One of Boumediene's civilian lawyers, Rob Kirsch, said he ate with his client late Wednesday, adding that the Algerian not only broke his self-imposed fast but even ate beyond the recommended medical intake to celebrate with fellow inmates.

"He spent seven-and-a-half years with someone checking him every 10 minutes," Kirsch said, adding that his client was "under the control of other people who thought he was dangerous.

"He has to be able to walk again, to decide when to eat, when to take a shower."

"His smile (on Thursday) was so very genuine and so happy."

Kirsch thanked the French government, saying its "integrity" throughout the processing of the case was "remarkable."

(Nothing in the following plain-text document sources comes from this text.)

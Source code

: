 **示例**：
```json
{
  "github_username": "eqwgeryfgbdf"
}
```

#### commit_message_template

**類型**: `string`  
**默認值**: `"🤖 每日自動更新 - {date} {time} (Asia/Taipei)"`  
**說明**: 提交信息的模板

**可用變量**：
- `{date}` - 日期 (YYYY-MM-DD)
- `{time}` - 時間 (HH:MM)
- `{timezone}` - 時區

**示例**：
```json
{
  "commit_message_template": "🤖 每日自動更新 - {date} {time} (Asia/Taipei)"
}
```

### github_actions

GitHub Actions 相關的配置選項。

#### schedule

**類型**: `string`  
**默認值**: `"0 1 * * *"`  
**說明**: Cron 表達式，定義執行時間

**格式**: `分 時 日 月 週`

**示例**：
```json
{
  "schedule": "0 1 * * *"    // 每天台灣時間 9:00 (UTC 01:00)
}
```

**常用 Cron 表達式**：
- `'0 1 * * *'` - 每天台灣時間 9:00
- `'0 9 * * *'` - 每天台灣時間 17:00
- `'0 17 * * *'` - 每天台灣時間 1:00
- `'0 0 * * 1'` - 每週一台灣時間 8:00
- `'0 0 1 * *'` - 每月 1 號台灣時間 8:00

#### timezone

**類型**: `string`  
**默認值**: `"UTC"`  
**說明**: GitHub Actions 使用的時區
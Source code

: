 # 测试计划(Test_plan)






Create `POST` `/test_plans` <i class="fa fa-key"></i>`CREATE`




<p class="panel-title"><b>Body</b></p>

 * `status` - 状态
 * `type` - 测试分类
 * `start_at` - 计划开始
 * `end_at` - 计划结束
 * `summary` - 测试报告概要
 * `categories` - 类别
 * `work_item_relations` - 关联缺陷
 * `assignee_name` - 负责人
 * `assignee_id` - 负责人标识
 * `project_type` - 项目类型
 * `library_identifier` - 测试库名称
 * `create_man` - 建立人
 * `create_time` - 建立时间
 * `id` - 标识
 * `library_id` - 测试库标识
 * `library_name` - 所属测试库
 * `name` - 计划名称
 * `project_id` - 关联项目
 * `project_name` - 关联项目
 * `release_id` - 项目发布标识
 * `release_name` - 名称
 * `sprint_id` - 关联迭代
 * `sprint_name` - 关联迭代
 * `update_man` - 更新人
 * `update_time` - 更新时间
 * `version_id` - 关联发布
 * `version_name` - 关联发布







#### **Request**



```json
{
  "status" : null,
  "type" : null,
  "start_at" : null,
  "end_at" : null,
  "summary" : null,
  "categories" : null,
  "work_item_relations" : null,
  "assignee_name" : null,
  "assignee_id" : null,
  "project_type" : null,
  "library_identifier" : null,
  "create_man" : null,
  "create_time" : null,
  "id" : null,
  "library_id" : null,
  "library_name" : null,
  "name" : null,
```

"Most of them were just at the wrong place at the wrong time, they are just innocent men," he added of the remaining Guantanamo detainees.

Boumediene's wife and two daughters, aged nine and 13, who went to Algeria after his arrest were also due to be taken in by France.

Boumediene was among six Guantanamo inmates arrested in Bosnia in 2001 and initially charged with plotting to attack the US embassy in Sarajevo.

Five of the six were cleared for release in November by a US judge who ruled they had been illegally detained.

Three of the men, who held dual Algerian-Bosnian nationalities, were transferred to their adopted homeland Bosnia in December -- the first Guantanamo inmates released by the administration of then president George W. Bush under a judge's orders.

Boumediene's departure leaves 240 detainees on the Cuban island prison whose futures have still to be resolved.